**Input data:**
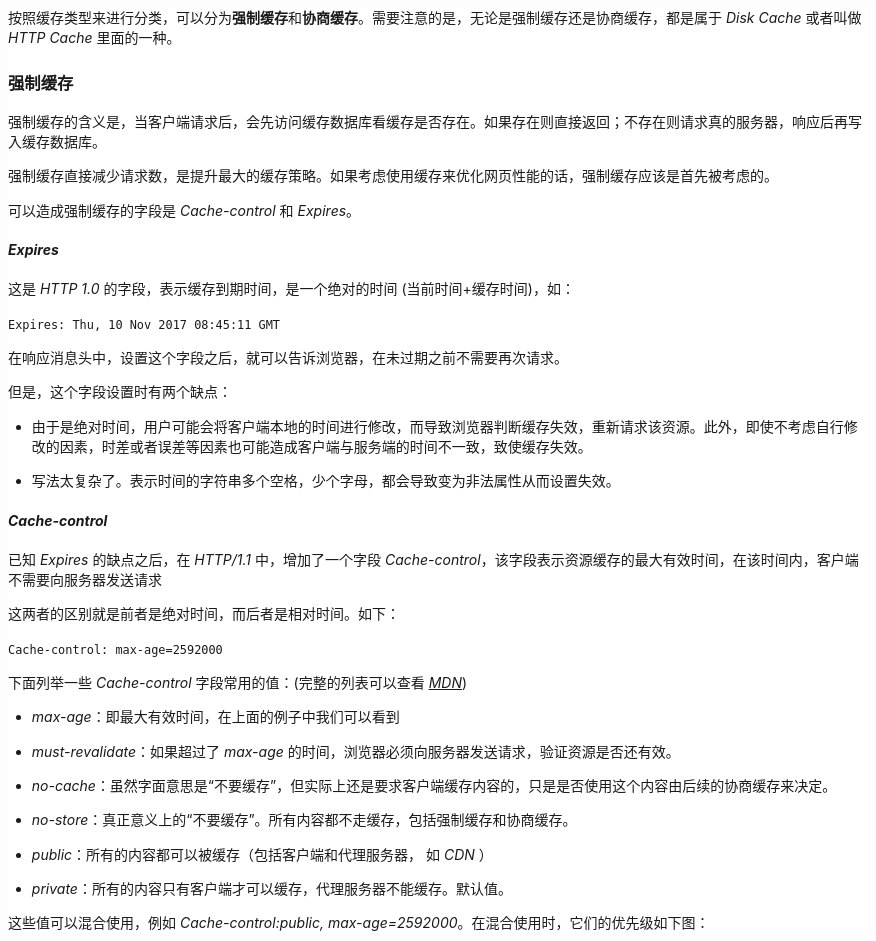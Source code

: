 按照缓存类型来进行分类，可以分为**强制缓存**和**协商缓存**。需要注意的是，无论是强制缓存还是协商缓存，都是属于 *Disk Cache* 或者叫做 *HTTP Cache* 里面的一种。

### 强制缓存

强制缓存的含义是，当客户端请求后，会先访问缓存数据库看缓存是否存在。如果存在则直接返回；不存在则请求真的服务器，响应后再写入缓存数据库。

强制缓存直接减少请求数，是提升最大的缓存策略。如果考虑使用缓存来优化网页性能的话，强制缓存应该是首先被考虑的。

可以造成强制缓存的字段是 *Cache-control* 和 *Expires*。

#### *Expires*

这是 *HTTP 1.0* 的字段，表示缓存到期时间，是一个绝对的时间 (当前时间+缓存时间)，如：

```
Expires: Thu, 10 Nov 2017 08:45:11 GMT
```

在响应消息头中，设置这个字段之后，就可以告诉浏览器，在未过期之前不需要再次请求。

但是，这个字段设置时有两个缺点：

- 由于是绝对时间，用户可能会将客户端本地的时间进行修改，而导致浏览器判断缓存失效，重新请求该资源。此外，即使不考虑自行修改的因素，时差或者误差等因素也可能造成客户端与服务端的时间不一致，致使缓存失效。

- 写法太复杂了。表示时间的字符串多个空格，少个字母，都会导致变为非法属性从而设置失效。



#### *Cache-control*

已知 *Expires* 的缺点之后，在 *HTTP/1.1* 中，增加了一个字段 *Cache-control*，该字段表示资源缓存的最大有效时间，在该时间内，客户端不需要向服务器发送请求

这两者的区别就是前者是绝对时间，而后者是相对时间。如下：

```
Cache-control: max-age=2592000
```

下面列举一些 *Cache-control* 字段常用的值：(完整的列表可以查看 [*MDN*](https://developer.mozilla.org/zh-CN/docs/Web/HTTP/Headers/Cache-Control))

- *max-age*：即最大有效时间，在上面的例子中我们可以看到

- *must-revalidate*：如果超过了 *max-age* 的时间，浏览器必须向服务器发送请求，验证资源是否还有效。

- *no-cache*：虽然字面意思是“不要缓存”，但实际上还是要求客户端缓存内容的，只是是否使用这个内容由后续的协商缓存来决定。

- *no-store*：真正意义上的“不要缓存”。所有内容都不走缓存，包括强制缓存和协商缓存。

- *public*：所有的内容都可以被缓存（包括客户端和代理服务器， 如 *CDN* ）

- *private*：所有的内容只有客户端才可以缓存，代理服务器不能缓存。默认值。

这些值可以混合使用，例如 *Cache-control:public, max-age=2592000*。在混合使用时，它们的优先级如下图：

**What you will do:**
Looking at the data above, write out exactly the lines that start at the one containing "在响应消息头中，设置这个字段之后，就可以告诉浏览器，在未过期之前不需要再次请求。" and end at the one containing "- *public*：所有的内容都可以被缓存（包括客户端和代理服务器， 如 *CDN* ）"; include both and nothing beyond.

**Worked solution:**
在响应消息头中，设置这个字段之后，就可以告诉浏览器，在未过期之前不需要再次请求。

但是，这个字段设置时有两个缺点：

- 由于是绝对时间，用户可能会将客户端本地的时间进行修改，而导致浏览器判断缓存失效，重新请求该资源。此外，即使不考虑自行修改的因素，时差或者误差等因素也可能造成客户端与服务端的时间不一致，致使缓存失效。

- 写法太复杂了。表示时间的字符串多个空格，少个字母，都会导致变为非法属性从而设置失效。



#### *Cache-control*

已知 *Expires* 的缺点之后，在 *HTTP/1.1* 中，增加了一个字段 *Cache-control*，该字段表示资源缓存的最大有效时间，在该时间内，客户端不需要向服务器发送请求

这两者的区别就是前者是绝对时间，而后者是相对时间。如下：

```
Cache-control: max-age=2592000
```

下面列举一些 *Cache-control* 字段常用的值：(完整的列表可以查看 [*MDN*](https://developer.mozilla.org/zh-CN/docs/Web/HTTP/Headers/Cache-Control))

- *max-age*：即最大有效时间，在上面的例子中我们可以看到

- *must-revalidate*：如果超过了 *max-age* 的时间，浏览器必须向服务器发送请求，验证资源是否还有效。

- *no-cache*：虽然字面意思是“不要缓存”，但实际上还是要求客户端缓存内容的，只是是否使用这个内容由后续的协商缓存来决定。

- *no-store*：真正意义上的“不要缓存”。所有内容都不走缓存，包括强制缓存和协商缓存。

- *public*：所有的内容都可以被缓存（包括客户端和代理服务器， 如 *CDN* ）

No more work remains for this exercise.